Schwarze Vögel, Krähen, Raben – sie scheinen Siåhla zu lieben. Sie folgen ihr, schweigen, setzen sich, bleiben. Sie spricht nicht zu ihnen – aber in ihrer Nähe ist sie anders. Als wären sie Spiegel eines vertrauenen Ich.

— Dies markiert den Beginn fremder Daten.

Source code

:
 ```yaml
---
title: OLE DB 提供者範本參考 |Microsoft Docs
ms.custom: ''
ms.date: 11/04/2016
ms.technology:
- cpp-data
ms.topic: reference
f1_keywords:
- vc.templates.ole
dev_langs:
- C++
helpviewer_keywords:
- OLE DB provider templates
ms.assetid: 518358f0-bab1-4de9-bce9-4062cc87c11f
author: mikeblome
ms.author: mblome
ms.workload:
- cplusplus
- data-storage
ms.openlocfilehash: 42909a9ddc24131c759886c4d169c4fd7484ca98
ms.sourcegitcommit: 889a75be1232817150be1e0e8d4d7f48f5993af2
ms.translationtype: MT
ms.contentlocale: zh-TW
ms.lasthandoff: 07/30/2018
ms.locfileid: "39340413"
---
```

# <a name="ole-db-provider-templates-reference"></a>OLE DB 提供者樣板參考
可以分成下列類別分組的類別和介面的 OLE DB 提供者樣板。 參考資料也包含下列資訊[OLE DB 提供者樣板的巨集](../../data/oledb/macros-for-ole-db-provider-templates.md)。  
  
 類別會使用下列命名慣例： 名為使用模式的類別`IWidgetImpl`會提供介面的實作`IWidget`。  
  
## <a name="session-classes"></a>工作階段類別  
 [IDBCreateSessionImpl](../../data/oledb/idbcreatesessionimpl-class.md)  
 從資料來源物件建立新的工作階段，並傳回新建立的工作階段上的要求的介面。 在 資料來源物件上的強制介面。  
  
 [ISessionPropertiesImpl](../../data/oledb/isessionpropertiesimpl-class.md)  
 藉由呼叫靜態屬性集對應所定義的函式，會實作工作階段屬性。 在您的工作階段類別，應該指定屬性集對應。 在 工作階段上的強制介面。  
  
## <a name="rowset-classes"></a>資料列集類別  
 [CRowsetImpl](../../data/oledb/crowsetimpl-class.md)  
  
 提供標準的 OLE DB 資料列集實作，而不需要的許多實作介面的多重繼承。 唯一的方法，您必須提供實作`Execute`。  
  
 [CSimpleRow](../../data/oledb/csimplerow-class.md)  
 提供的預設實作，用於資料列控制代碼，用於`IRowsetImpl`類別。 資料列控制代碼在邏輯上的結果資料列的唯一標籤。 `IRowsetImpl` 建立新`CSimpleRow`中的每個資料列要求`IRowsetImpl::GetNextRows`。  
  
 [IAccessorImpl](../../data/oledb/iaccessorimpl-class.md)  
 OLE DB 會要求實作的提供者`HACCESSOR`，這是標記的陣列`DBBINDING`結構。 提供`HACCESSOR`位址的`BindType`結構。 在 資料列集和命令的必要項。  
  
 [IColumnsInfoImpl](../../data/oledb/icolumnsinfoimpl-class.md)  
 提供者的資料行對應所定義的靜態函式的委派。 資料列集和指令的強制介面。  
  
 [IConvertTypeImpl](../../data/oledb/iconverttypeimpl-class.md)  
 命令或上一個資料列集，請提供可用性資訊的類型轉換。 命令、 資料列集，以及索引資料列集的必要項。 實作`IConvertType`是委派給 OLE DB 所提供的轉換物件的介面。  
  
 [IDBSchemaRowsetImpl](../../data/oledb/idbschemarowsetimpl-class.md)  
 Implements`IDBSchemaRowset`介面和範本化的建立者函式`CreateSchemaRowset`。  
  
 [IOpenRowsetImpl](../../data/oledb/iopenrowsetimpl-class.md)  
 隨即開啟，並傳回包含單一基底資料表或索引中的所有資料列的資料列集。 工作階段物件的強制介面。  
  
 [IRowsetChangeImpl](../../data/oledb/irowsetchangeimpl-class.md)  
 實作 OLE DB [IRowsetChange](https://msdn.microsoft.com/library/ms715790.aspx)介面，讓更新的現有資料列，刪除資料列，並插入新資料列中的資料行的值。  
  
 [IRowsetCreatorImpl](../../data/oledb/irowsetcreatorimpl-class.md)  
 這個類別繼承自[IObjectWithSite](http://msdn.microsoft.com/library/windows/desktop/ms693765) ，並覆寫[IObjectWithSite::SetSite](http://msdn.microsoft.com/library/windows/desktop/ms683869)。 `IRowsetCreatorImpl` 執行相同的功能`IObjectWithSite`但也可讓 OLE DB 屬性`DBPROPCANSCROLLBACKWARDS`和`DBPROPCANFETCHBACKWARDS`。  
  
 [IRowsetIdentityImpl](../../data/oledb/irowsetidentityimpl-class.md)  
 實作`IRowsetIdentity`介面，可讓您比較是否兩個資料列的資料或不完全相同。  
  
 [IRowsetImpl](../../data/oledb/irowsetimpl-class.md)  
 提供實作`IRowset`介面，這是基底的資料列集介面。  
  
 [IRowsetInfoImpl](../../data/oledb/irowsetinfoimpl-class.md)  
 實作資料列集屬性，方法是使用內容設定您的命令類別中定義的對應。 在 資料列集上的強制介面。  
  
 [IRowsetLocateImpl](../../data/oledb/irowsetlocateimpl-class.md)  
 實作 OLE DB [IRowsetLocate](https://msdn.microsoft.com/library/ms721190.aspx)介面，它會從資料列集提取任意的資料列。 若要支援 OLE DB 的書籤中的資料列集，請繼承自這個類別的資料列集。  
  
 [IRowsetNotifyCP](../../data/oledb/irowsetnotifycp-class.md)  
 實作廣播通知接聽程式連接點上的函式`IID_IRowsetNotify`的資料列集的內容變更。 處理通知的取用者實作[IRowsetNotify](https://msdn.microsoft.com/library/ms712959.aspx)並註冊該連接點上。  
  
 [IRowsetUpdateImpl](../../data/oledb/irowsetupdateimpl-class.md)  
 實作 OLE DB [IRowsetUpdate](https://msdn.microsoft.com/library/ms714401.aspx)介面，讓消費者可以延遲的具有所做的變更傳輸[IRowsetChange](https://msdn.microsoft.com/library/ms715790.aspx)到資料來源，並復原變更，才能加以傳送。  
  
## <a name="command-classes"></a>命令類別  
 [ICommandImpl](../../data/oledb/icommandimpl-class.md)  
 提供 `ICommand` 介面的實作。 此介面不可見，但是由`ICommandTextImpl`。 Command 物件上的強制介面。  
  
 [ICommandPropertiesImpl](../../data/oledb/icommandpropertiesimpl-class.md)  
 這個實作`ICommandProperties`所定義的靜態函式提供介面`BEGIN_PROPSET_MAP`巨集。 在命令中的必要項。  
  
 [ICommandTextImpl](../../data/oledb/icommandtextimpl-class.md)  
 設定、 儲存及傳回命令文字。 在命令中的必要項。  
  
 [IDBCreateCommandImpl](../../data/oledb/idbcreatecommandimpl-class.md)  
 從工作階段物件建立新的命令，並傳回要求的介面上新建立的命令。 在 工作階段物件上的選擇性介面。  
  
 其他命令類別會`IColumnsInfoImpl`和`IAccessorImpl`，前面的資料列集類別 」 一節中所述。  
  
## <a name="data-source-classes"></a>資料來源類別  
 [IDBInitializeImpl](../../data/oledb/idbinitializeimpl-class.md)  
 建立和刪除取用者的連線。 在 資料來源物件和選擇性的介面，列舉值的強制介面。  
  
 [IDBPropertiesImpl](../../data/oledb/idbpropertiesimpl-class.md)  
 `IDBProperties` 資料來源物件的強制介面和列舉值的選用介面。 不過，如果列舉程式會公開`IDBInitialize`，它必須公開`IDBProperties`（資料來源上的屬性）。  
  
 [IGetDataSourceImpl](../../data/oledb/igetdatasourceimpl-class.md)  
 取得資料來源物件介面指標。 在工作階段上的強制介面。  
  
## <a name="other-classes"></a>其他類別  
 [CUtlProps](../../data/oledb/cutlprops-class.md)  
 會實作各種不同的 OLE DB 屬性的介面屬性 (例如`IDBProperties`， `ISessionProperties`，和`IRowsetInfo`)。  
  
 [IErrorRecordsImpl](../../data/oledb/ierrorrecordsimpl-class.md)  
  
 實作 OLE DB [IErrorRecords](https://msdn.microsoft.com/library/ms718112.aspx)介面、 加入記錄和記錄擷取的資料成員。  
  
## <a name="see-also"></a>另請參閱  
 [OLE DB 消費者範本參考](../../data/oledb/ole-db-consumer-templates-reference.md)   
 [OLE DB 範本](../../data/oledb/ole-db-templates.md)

Musik berührt sie. Aber fröhliche Lieder lassen sie zusammenzucken, als sei darin ein hinterhältiges Versprechen. Melancholische Melodien bleiben ihr Tieferes, unverständlich, vielleicht unerreichbar.

An ihrer Kleidung trägt sie ein silbernes Schmuckstück ohne Stein. Niemand kennt den Ursprung. Sie hält es in Momenten des Zögerns. Manchmal wispern ihre Lippen dabei und verstummen gleich wieder.

Síahla hat nie gelernt zu lieben. Aber sie sehnt sich danach – nach Bindung, nach Berührung, nach Echtheit. Sie weiß nicht, wie man das beginnt. Doch sie wartet. Und hofft.

Drei Erlebnisse formten sie: Das Ascheritual, bei dem sie eine Linie in die Halle zeichnete; der Augenblick mit dem zersprungenen Spiegel, in dem sie ihrem eigenen Bild begegnete; und der Schwur, den sie aus freiem Willen sprach, um jemanden zu schützen. Seitdem schweigt sie manchmal dichter – und trägt ihr Versprechen sichtbar an einem Faden.

Wer mit Síahla zieht, spürt: Sie handelt nicht aus Vorsatz, sondern weil die Welt geordnet werden muss. Wer bei ihr bleibt, merkt: Sie heilt nicht, weil sie liebt. Sie kämpft nicht, weil sie glaubt.

Sie lebt ihre Pflicht. Und in den Ritzen ihrer Pflicht wächst Vertrauen.